The use of traditional 2325 coin cell hardware at high temperature applications is limited by the 60°C softening temperature of the cell gasket.  At 60°C, the pressure generated by highly volatile solvents can cause the cell to rupture. This is especially troublesome for Mg battery research where volatile solvents are generally used and high temperatures are needed for better intercalation kinetics.  Two and three electrode Swagelok cells are more difficult to prepare than standard coin cells.  They typically use PTFE ferrules, and care must be taken as PTFE is reactive with electrolyte at low potentials. 

Here we describe cell hardware based on Conflat vacuum fittings. Typically Conflat vacuum fittings use copper or Viton gaskets.  These can either cause a short circuit between two Conflat fittings or react with electrolyte.  We have found gasket materials made from stable polymers form effective insulating, electrolyte resistant and high temperature seals in laboratory test cells. 


Conflat cells were constructed using standard 2.125" Conflat blank and bored flanges.  HDPE or PTFE gaskets were punched from 0.125" sheets using a circular die press.  Two electrode cells used the same inner cell stack as a two electrode coin cell (spring, spacer, electrodes, separator).  Three electrode cells included a Li or Mg ring reference electrode.  2325 coin cell hardware was used for comparative testing. 

Results and Discussion

Figure 1 shows the cycling performance of a LiFePO4 (LFP) vs Li two electrode Conflat cell using 1M LiTFSI in PC at 30oC.  It shows no capacity fade and identical performance as coin cells.

Figure 2 shows the cycling of a two electrode Li4Ti5O12 (LTO)/Li Conflat cell tested at high temperatures. No capacity fade was detected below 110oC. As the temperature is increased, reactions with the electrolyte caused the capacity to fade due to increased impedance from electrolyte decomposition reactions.

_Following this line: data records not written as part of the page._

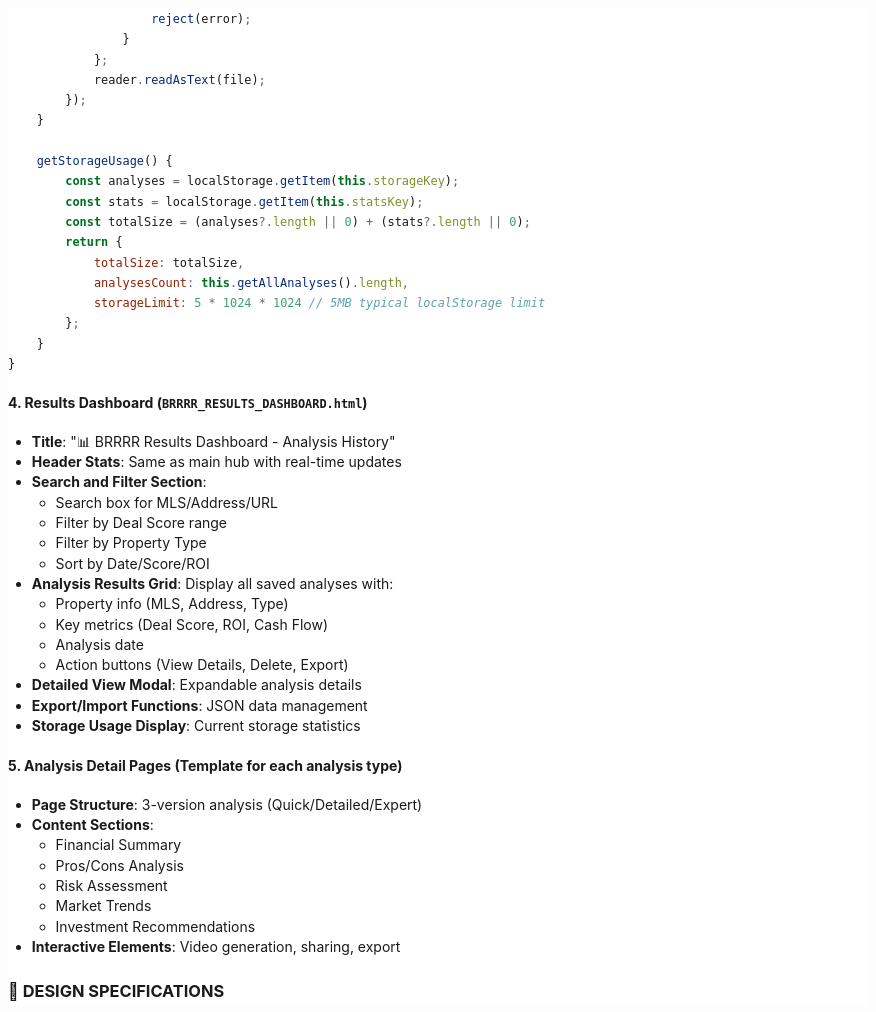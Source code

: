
 ```javascript
                    reject(error);
                }
            };
            reader.readAsText(file);
        });
    }
    
    getStorageUsage() {
        const analyses = localStorage.getItem(this.storageKey);
        const stats = localStorage.getItem(this.statsKey);
        const totalSize = (analyses?.length || 0) + (stats?.length || 0);
        return {
            totalSize: totalSize,
            analysesCount: this.getAllAnalyses().length,
            storageLimit: 5 * 1024 * 1024 // 5MB typical localStorage limit
        };
    }
}
```

#### **4. Results Dashboard (`BRRRR_RESULTS_DASHBOARD.html`)**
- **Title**: "📊 BRRRR Results Dashboard - Analysis History"
- **Header Stats**: Same as main hub with real-time updates
- **Search and Filter Section**:
  - Search box for MLS/Address/URL
  - Filter by Deal Score range
  - Filter by Property Type
  - Sort by Date/Score/ROI
- **Analysis Results Grid**: Display all saved analyses with:
  - Property info (MLS, Address, Type)
  - Key metrics (Deal Score, ROI, Cash Flow)
  - Analysis date
  - Action buttons (View Details, Delete, Export)
- **Detailed View Modal**: Expandable analysis details
- **Export/Import Functions**: JSON data management
- **Storage Usage Display**: Current storage statistics

#### **5. Analysis Detail Pages** (Template for each analysis type)
- **Page Structure**: 3-version analysis (Quick/Detailed/Expert)
- **Content Sections**:
  - Financial Summary
  - Pros/Cons Analysis
  - Risk Assessment
  - Market Trends
  - Investment Recommendations
- **Interactive Elements**: Video generation, sharing, export

### 🎨 **DESIGN SPECIFICATIONS**
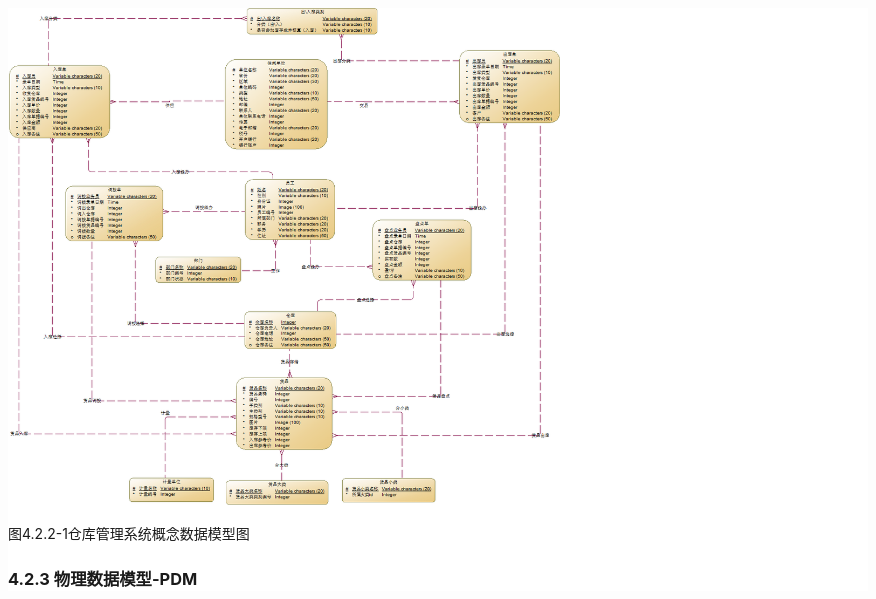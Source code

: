 <img src="./media/image21.png" width="552" height="497" />

图4.2.2-1仓库管理系统概念数据模型图

### <span id="_Toc376785405" class="anchor"><span id="_Toc206479413" class="anchor"><span id="_Toc122689583" class="anchor"><span id="_Toc206560073" class="anchor"><span id="_Toc206560158" class="anchor"><span id="_Toc206560394" class="anchor"><span id="_Toc206560504" class="anchor"><span id="_Toc208137533" class="anchor"><span id="_Toc208830637" class="anchor"><span id="_Toc371666017" class="anchor"></span></span></span></span></span></span></span></span></span></span>4.2.3 物理数据模型-PDM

Figure 3 shows the cycling performance of a Mo6S8/Mg/Mg three electrode Conflat cell containing a highly volatile tetrahydrofuran (THF) based electrolyte at 60°C. We have found that three electrode cells using such volatile electrolytes at this temperature are extremely unreliable and difficult to make using coin cell hardware. The conflat cell, on the other hand cycled reversibly, during which time the voltages of the Mg counter and Mo6S8working electrode were accurately measured without electrolyte polarization using the third electrode.

Conflat cells are excellent low cost cell hardware that use readily available parts.  They are simple to assemble can be made into two and three electrode cell configurations and particularly useful for high temperature studies. We consider Conflat cells an excellent alternative to coin and Swagelok cell hardware especially in Mg battery research where the electrolyte is volatile and moderately high temperatures are used. 

Three electrode measurements at high temperature of Li and Mg battery materials and further details regarding Conflat cell design will be discussed.